O acordo que permitiu a aprovação da emenda sobre o uso do FGTS na capitalização da Petrobras foi destacado pelos deputados. O líder do DEM, Paulo Bornhausen (SC), definiu o resultado da votação como “uma vitória do bom senso, do trabalhador e das oposições, que defenderam o uso do FGTS desde o início”. A mesma opinião foi manifestada pelo líder do PSDB, João Almeida (BA). Ele acrescentou que o trabalhador ganha porque, nos últimos anos, a valorização das ações da Petrobras foi dez vezes maior que a dos saldos do FGTS.
Luiz Carlos Hauly (PSDB-PR) destacou que a emenda contribui para a democratização do mercado de capitais. O líder do PDT, Brizola Neto (RJ), apoiou a emenda mas ressalvou que o governo não deve perder de vista a ampliação da participação do capital estatal na Petrobras.
Mercado internacional - Após a aprovação do projeto de capitalização, o líder do governo, Cândido Vaccarezza (PT-SP), anunciou que a Petrobras começa, a partir de agora, a captar recursos no mercado financeiro internacional. “A Câmara deu essa sinalização ao mundo”, afirmou.
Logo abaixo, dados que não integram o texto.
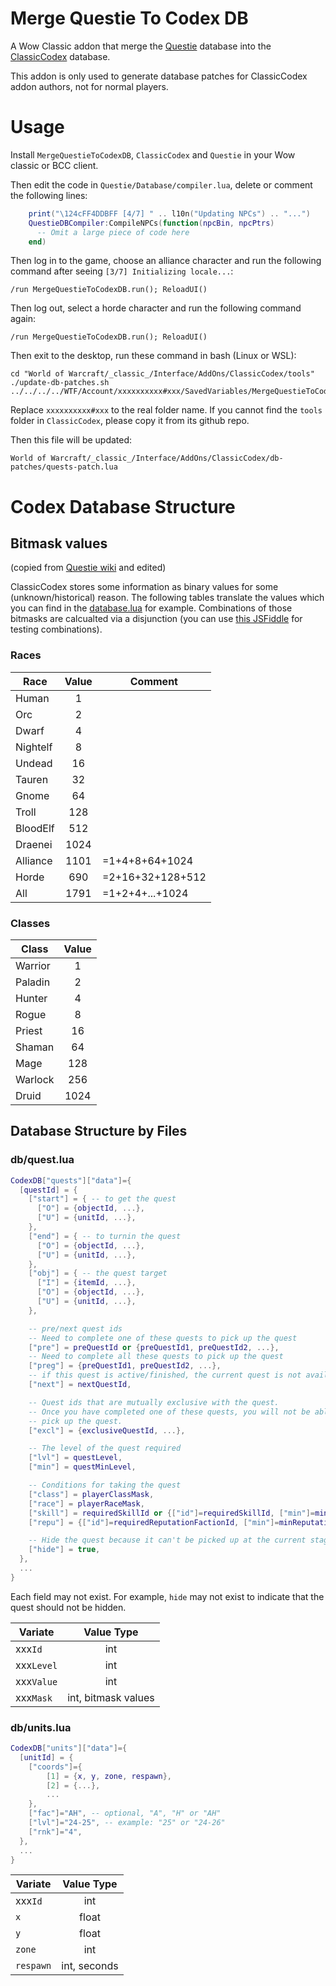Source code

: # Merge Questie To Codex DB
A Wow Classic addon that merge the [Questie](https://github.com/AeroScripts/QuestieDev) database into the [ClassicCodex](https://github.com/SwimmingTiger/ClassicCodex) database.

This addon is only used to generate database patches for ClassicCodex addon authors, not for normal players.

# Usage
Install `MergeQuestieToCodexDB`, `ClassicCodex` and `Questie` in your Wow classic or BCC client.

Then edit the code in `Questie/Database/compiler.lua`, delete or comment the following lines:

```lua
    print("\124cFF4DDBFF [4/7] " .. l10n("Updating NPCs") .. "...")
    QuestieDBCompiler:CompileNPCs(function(npcBin, npcPtrs)
      -- Omit a large piece of code here
    end)
```

Then log in to the game, choose an alliance character and run the following command after seeing `[3/7] Initializing locale...`:

```
/run MergeQuestieToCodexDB.run(); ReloadUI()
```

Then log out, select a horde character and run the following command again:

```
/run MergeQuestieToCodexDB.run(); ReloadUI()
```

Then exit to the desktop, run these command in bash (Linux or WSL):
```
cd "World of Warcraft/_classic_/Interface/AddOns/ClassicCodex/tools"
./update-db-patches.sh ../../../../WTF/Account/xxxxxxxxxx#xxx/SavedVariables/MergeQuestieToCodexDB.lua
```

Replace `xxxxxxxxxx#xxx` to the real folder name. If you cannot find the `tools` folder in `ClassicCodex`, please copy it from its github repo.

Then this file will be updated:
```
World of Warcraft/_classic_/Interface/AddOns/ClassicCodex/db-patches/quests-patch.lua
```

# Codex Database Structure

## Bitmask values
(copied from [Questie wiki](https://github.com/AeroScripts/QuestieDev/wiki/Database-Structure#bitmask-values) and edited)

ClassicCodex stores some information as binary values for some (unknown/historical) reason. The following tables translate the values which you can find in the [database.lua](https://github.com/SwimmingTiger/ClassicCodex/blob/ffa79cdccff9ebd4f6230351309a5963ff5fe762/database.lua#L20) for example. Combinations of those bitmasks are calcualted via a disjunction (you can use [this JSFiddle](https://jsfiddle.net/o5tu4vn9/2/) for testing combinations).

### Races

| Race     | Value | Comment          |
| ---------|:-----:|---------------   |
| Human    | 1     |                  |
| Orc      | 2     |                  |
| Dwarf    | 4     |                  |
| Nightelf | 8     |                  |
| Undead   | 16    |                  |
| Tauren   | 32    |                  |
| Gnome    | 64    |                  |
| Troll    | 128   |                  |
| BloodElf | 512   |                  |
| Draenei  | 1024  |                  |
| Alliance | 1101  | =1+4+8+64+1024   |
| Horde    | 690   | =2+16+32+128+512 |
| All      | 1791  | =1+2+4+...+1024  |

### Classes

| Class    | Value |
| ---------|:-----:|
| Warrior  | 1     |
| Paladin  | 2     |
| Hunter   | 4     |
| Rogue    | 8     |
| Priest   | 16    |
| Shaman   | 64    |
| Mage     | 128   |
| Warlock  | 256   |
| Druid    | 1024  |

## Database Structure by Files

### db/quest.lua
```lua
CodexDB["quests"]["data"]={
  [questId] = {
    ["start"] = { -- to get the quest
      ["O"] = {objectId, ...},
      ["U"] = {unitId, ...},
    },
    ["end"] = { -- to turnin the quest
      ["O"] = {objectId, ...},
      ["U"] = {unitId, ...},
    },
    ["obj"] = { -- the quest target
      ["I"] = {itemId, ...},
      ["O"] = {objectId, ...},
      ["U"] = {unitId, ...},
    },

    -- pre/next quest ids
    -- Need to complete one of these quests to pick up the quest
    ["pre"] = preQuestId or {preQuestId1, preQuestId2, ...},
    -- Need to complete all these quests to pick up the quest
    ["preg"] = {preQuestId1, preQuestId2, ...},
    -- if this quest is active/finished, the current quest is not available anymore
    ["next"] = nextQuestId,

    -- Quest ids that are mutually exclusive with the quest.
    -- Once you have completed one of these quests, you will not be able to
    -- pick up the quest.
    ["excl"] = {exclusiveQuestId, ...},

    -- The level of the quest required
    ["lvl"] = questLevel,
    ["min"] = questMinLevel,

    -- Conditions for taking the quest
    ["class"] = playerClassMask,
    ["race"] = playerRaceMask,
    ["skill"] = requiredSkillId or {["id"]=requiredSkillId, ["min"]=minSkillValue},
    ["repu"] = {["id"]=requiredReputationFactionId, ["min"]=minReputationValue},

    -- Hide the quest because it can't be picked up at the current stage
    ["hide"] = true,
  },
  ...
}
```

Each field may not exist. For example, `hide` may not exist to indicate that the quest should not be hidden.

| Variate    | Value Type          |
| -----------|:-------------------:|
| xxx`Id`    | int                 |
| xxx`Level` | int                 |
| xxx`Value` | int                 |
| xxx`Mask`  | int, bitmask values |

### db/units.lua
```lua
CodexDB["units"]["data"]={
  [unitId] = {
    ["coords"]={
        [1] = {x, y, zone, respawn},
        [2] = {...},
        ...
    },
    ["fac"]="AH", -- optional, "A", "H" or "AH"
    ["lvl"]="24-25", -- example: "25" or "24-26"
    ["rnk"]="4",
  },
  ...
}
```

| Variate    | Value Type          |
| -----------|:-------------------:|
| xxx`Id`    | int                 |
| `x`        | float               |
| `y`        | float               |
| `zone`     | int                 |
| `respawn`  | int, seconds        |
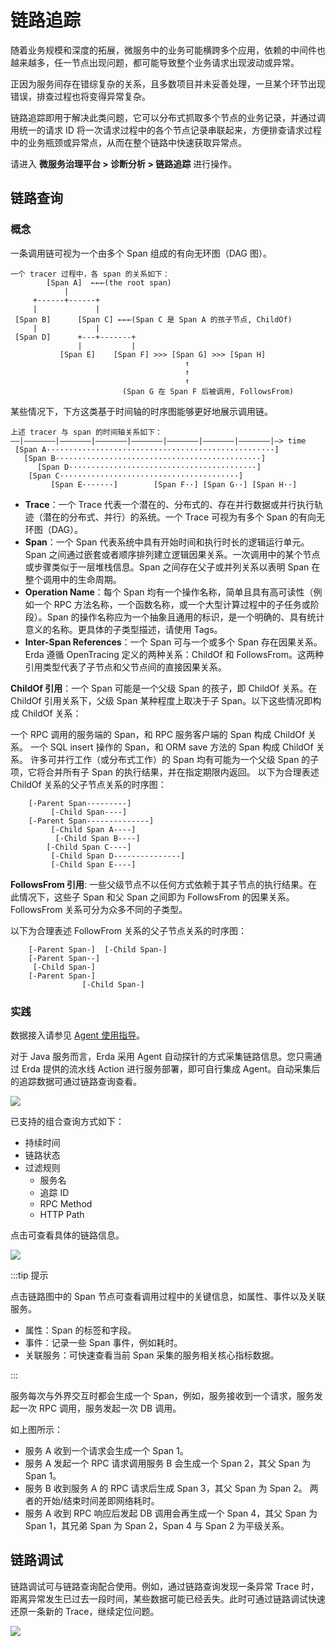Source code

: # 链路追踪

随着业务规模和深度的拓展，微服务中的业务可能横跨多个应用，依赖的中间件也越来越多，任一节点出现问题，都可能导致整个业务请求出现波动或异常。

正因为服务间存在错综复杂的关系，且多数项目并未妥善处理，一旦某个环节出现错误，排查过程也将变得异常复杂。

链路追踪即用于解决此类问题，它可以分布式抓取多个节点的业务记录，并通过调用统一的请求 ID 将一次请求过程中的各个节点记录串联起来，方便排查请求过程中的业务瓶颈或异常点，从而在整个链路中快速获取异常点。

请进入 **微服务治理平台 > 诊断分析 > 链路追踪** 进行操作。

## 链路查询

### 概念

一条调用链可视为一个由多个 Span 组成的有向无环图（DAG 图）。
```
一个 tracer 过程中，各 span 的关系如下：
        [Span A]  ←←←(the root span)
            |
     +------+------+
     |             |
 [Span B]      [Span C] ←←←(Span C 是 Span A 的孩子节点, ChildOf)
     |             |
 [Span D]      +---+-------+
               |           |
           [Span E]    [Span F] >>> [Span G] >>> [Span H]
                                       ↑
                                       ↑
                                       ↑
                         (Span G 在 Span F 后被调用, FollowsFrom)
```
某些情况下，下方这类基于时间轴的时序图能够更好地展示调用链。
```
上述 tracer 与 span 的时间轴关系如下：
––|–––––––|–––––––|–––––––|–––––––|–––––––|–––––––|–––––––|–> time
 [Span A···················································]
   [Span B··············································]
      [Span D··········································]
    [Span C········································]
         [Span E·······]        [Span F··] [Span G··] [Span H··]
```

* **Trace**：一个 Trace 代表一个潜在的、分布式的、存在并行数据或并行执行轨迹（潜在的分布式、并行）的系统。一个 Trace 可视为有多个 Span 的有向无环图（DAG）。
* **Span**：一个 Span 代表系统中具有开始时间和执行时长的逻辑运行单元。Span 之间通过嵌套或者顺序排列建立逻辑因果关系。一次调用中的某个节点或步骤类似于一层堆栈信息。Span 之间存在父子或并列关系以表明 Span 在整个调用中的生命周期。
* **Operation Name**：每个 Span 均有一个操作名称，简单且具有高可读性（例如一个 RPC 方法名称，一个函数名称，或一个大型计算过程中的子任务或阶段）。Span 的操作名称应为一个抽象且通用的标识，是一个明确的、具有统计意义的名称。更具体的子类型描述，请使用 Tags。
* **Inter-Span References**：一个 Span 可与一个或多个 Span 存在因果关系。Erda 遵循 OpenTracing 定义的两种关系：ChildOf 和 FollowsFrom。这两种引用类型代表了子节点和父节点间的直接因果关系。
        
**ChildOf 引用**：一个 Span 可能是一个父级 Span 的孩子，即 ChildOf 关系。在 ChildOf 引用关系下，父级 Span 某种程度上取决于子 Span。以下这些情况即构成 ChildOf 关系：

一个 RPC 调用的服务端的 Span，和 RPC 服务客户端的 Span 构成 ChildOf 关系。
一个 SQL insert 操作的 Span，和 ORM save 方法的 Span 构成 ChildOf 关系。
许多可并行工作（或分布式工作）的 Span 均有可能为一个父级 Span 的子项，它将合并所有子 Span 的执行结果，并在指定期限内返回。
以下为合理表述 ChildOf 关系的父子节点关系的时序图：
```
    [-Parent Span---------]
         [-Child Span----]
    [-Parent Span--------------]
         [-Child Span A----]
          [-Child Span B----]
        [-Child Span C----]
         [-Child Span D---------------]
         [-Child Span E----]
```
**FollowsFrom 引用**: 一些父级节点不以任何方式依赖于其子节点的执行结果。在此情况下，这些子 Span 和父 Span 之间即为 FollowsFrom 的因果关系。FollowsFrom 关系可分为众多不同的子类型。

以下为合理表述 FollowFrom 关系的父子节点关系的时序图：
```
    [-Parent Span-]  [-Child Span-]
    [-Parent Span--]
     [-Child Span-]
    [-Parent Span-]
                [-Child Span-]
```

### 实践

数据接入请参见 [Agent 使用指导](java-agent-guide.md)。

对于 Java 服务而言，Erda 采用 Agent 自动探针的方式采集链路信息。您只需通过 Erda 提供的流水线 Action 进行服务部署，即可自行集成 Agent。自动采集后的追踪数据可通过链路查询查看。 

![](http://terminus-paas.oss-cn-hangzhou.aliyuncs.com/paas-doc/2022/01/29/6e37cc0b-3db0-41e6-99fc-8519702aaddd.png)

已支持的组合查询方式如下：
- 持续时间
- 链路状态
- 过滤规则
    - 服务名
    - 追踪 ID
    - RPC Method
    - HTTP Path

点击可查看具体的链路信息。

![](http://terminus-paas.oss-cn-hangzhou.aliyuncs.com/paas-doc/2022/01/29/f0c02fbf-7b9b-46e2-a36a-6e08aabee1da.png)

:::tip 提示

点击链路图中的 Span 节点可查看调用过程中的关键信息，如属性、事件以及关联服务。
* 属性：Span 的标签和字段。
* 事件：记录一些 Span 事件，例如耗时。
* 关联服务：可快速查看当前 Span 采集的服务相关核心指标数据。

:::

服务每次与外界交互时都会生成一个 Span，例如，服务接收到一个请求，服务发起一次 RPC 调用，服务发起一次 DB 调用。

如上图所示：

* 服务 A 收到一个请求会生成一个 Span 1。
* 服务 A 发起一个 RPC 请求调用服务 B 会生成一个 Span 2，其父 Span 为 Span 1。
* 服务 B 收到服务 A 的 RPC 请求后生成 Span 3，其父 Span 为 Span 2。 两者的开始/结束时间差即网络耗时。
* 服务 A 收到 RPC 响应后发起 DB 调用会再生成一个 Span 4，其父 Span 为 Span 1，其兄弟 Span 为 Span 2，Span 4 与 Span 2 为平级关系。

## 链路调试

链路调试可与链路查询配合使用。例如，通过链路查询发现一条异常 Trace 时，距离异常发生已过去一段时间，某些数据可能已经丢失。此时可通过链路调试快速还原一条新的 Trace，继续定位问题。

![](http://terminus-paas.oss-cn-hangzhou.aliyuncs.com/paas-doc/2022/03/02/7bf36fd6-c925-4e37-ac21-ba6cc2c10e23.png)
Vaccarezza disse ainda que, em relação à única derrota do governo - o dispositivo que direciona à Previdência Social parte dos recursos do Fundo Social do Pré-Sal, ainda há tempo para debater o tema no Senado e, se houver modificações, o texto volta à Câmara.
Pela minoria, José Carlos Aleluia (DEM-BA) foi bastante crítico. “O que está em jogo nesses projetos não é um modelo para explorar petróleo, mas a forma de organizar o Brasil: se queremos o poder mais distribuído ou um governo autoritário que restringe a liberdade e concentra todo poder em Brasília”.